The seemingly unstoppable rally has caused bond-market professionals to reassess whether they’re using the right tools.
?At the New York Fed, researchers Tobias Adrian, Richard Crump, Benjamin Mills and Emanuel Moench on May 12 released an updated methodology for a metric known as the term premium, which can be used to determine whether 10-year Treasuries are cheap or expensive relative to short-term rates.
After stripping out all human predictions and using only market prices to calculate future expectations, the researchers found the extra yield longer-term Treasuries offered has been “considerably higher since the onset of the financial crisis” than previous models, according to their blog post that included the data. That may be because the metric now suggests the Fed’s short-term interest rate may not rise as high as survey-based results predicted, wrote the economists.

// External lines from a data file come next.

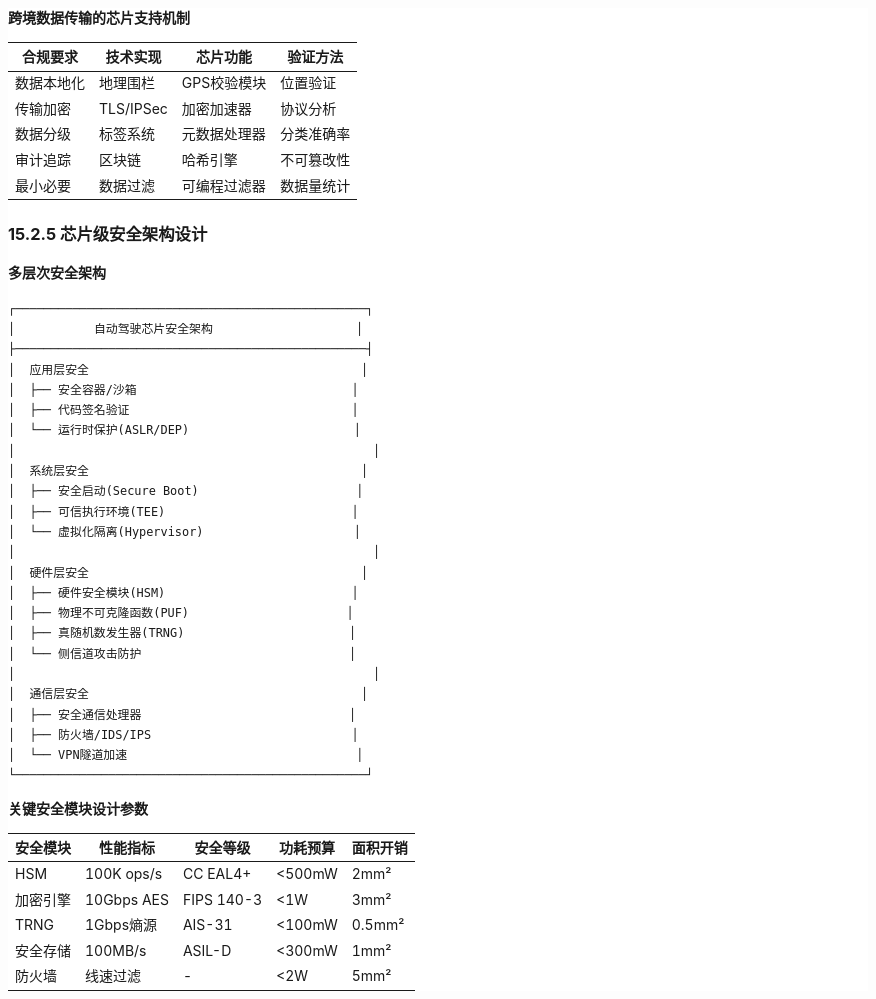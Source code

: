 **跨境数据传输的芯片支持机制**

| 合规要求 | 技术实现 | 芯片功能 | 验证方法 |
|---------|---------|---------|---------|
| 数据本地化 | 地理围栏 | GPS校验模块 | 位置验证 |
| 传输加密 | TLS/IPSec | 加密加速器 | 协议分析 |
| 数据分级 | 标签系统 | 元数据处理器 | 分类准确率 |
| 审计追踪 | 区块链 | 哈希引擎 | 不可篡改性 |
| 最小必要 | 数据过滤 | 可编程过滤器 | 数据量统计 |

### 15.2.5 芯片级安全架构设计

**多层次安全架构**
```
┌─────────────────────────────────────────────────┐
│           自动驾驶芯片安全架构                    │
├─────────────────────────────────────────────────┤
│  应用层安全                                      │
│  ├── 安全容器/沙箱                              │
│  ├── 代码签名验证                               │
│  └── 运行时保护(ASLR/DEP)                       │
│                                                  │
│  系统层安全                                      │
│  ├── 安全启动(Secure Boot)                      │
│  ├── 可信执行环境(TEE)                          │
│  └── 虚拟化隔离(Hypervisor)                     │
│                                                  │
│  硬件层安全                                      │
│  ├── 硬件安全模块(HSM)                          │
│  ├── 物理不可克隆函数(PUF)                      │
│  ├── 真随机数发生器(TRNG)                       │
│  └── 侧信道攻击防护                             │
│                                                  │
│  通信层安全                                      │
│  ├── 安全通信处理器                             │
│  ├── 防火墙/IDS/IPS                            │
│  └── VPN隧道加速                                │
└─────────────────────────────────────────────────┘
```

**关键安全模块设计参数**

| 安全模块 | 性能指标 | 安全等级 | 功耗预算 | 面积开销 |
|---------|---------|---------|---------|---------|
| HSM | 100K ops/s | CC EAL4+ | <500mW | 2mm² |
| 加密引擎 | 10Gbps AES | FIPS 140-3 | <1W | 3mm² |
| TRNG | 1Gbps熵源 | AIS-31 | <100mW | 0.5mm² |
| 安全存储 | 100MB/s | ASIL-D | <300mW | 1mm² |
| 防火墙 | 线速过滤 | - | <2W | 5mm² |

Perhaps the most important event in the bond markets between Friday and Monday was that the most active contract has rolled from June into September. This means that anyone with a leveraged position in these markets has had to make a decision to either take some money off the table, following last week’s impressive rally, or to roll their trades into the September contract. Since the first and second months are the only futures with any liquidity, the roll represents an important decision making period of time.
Today’s upward dynamic suggests at least some people decided discretion was the better part of valour at the lower side of the range for 10-year yields. Additional follow through this week would confirm a failed downside break wile a sustained move back above the 200-day MA, currently near 2.61%, would increase the chances of a return to test the 3% area.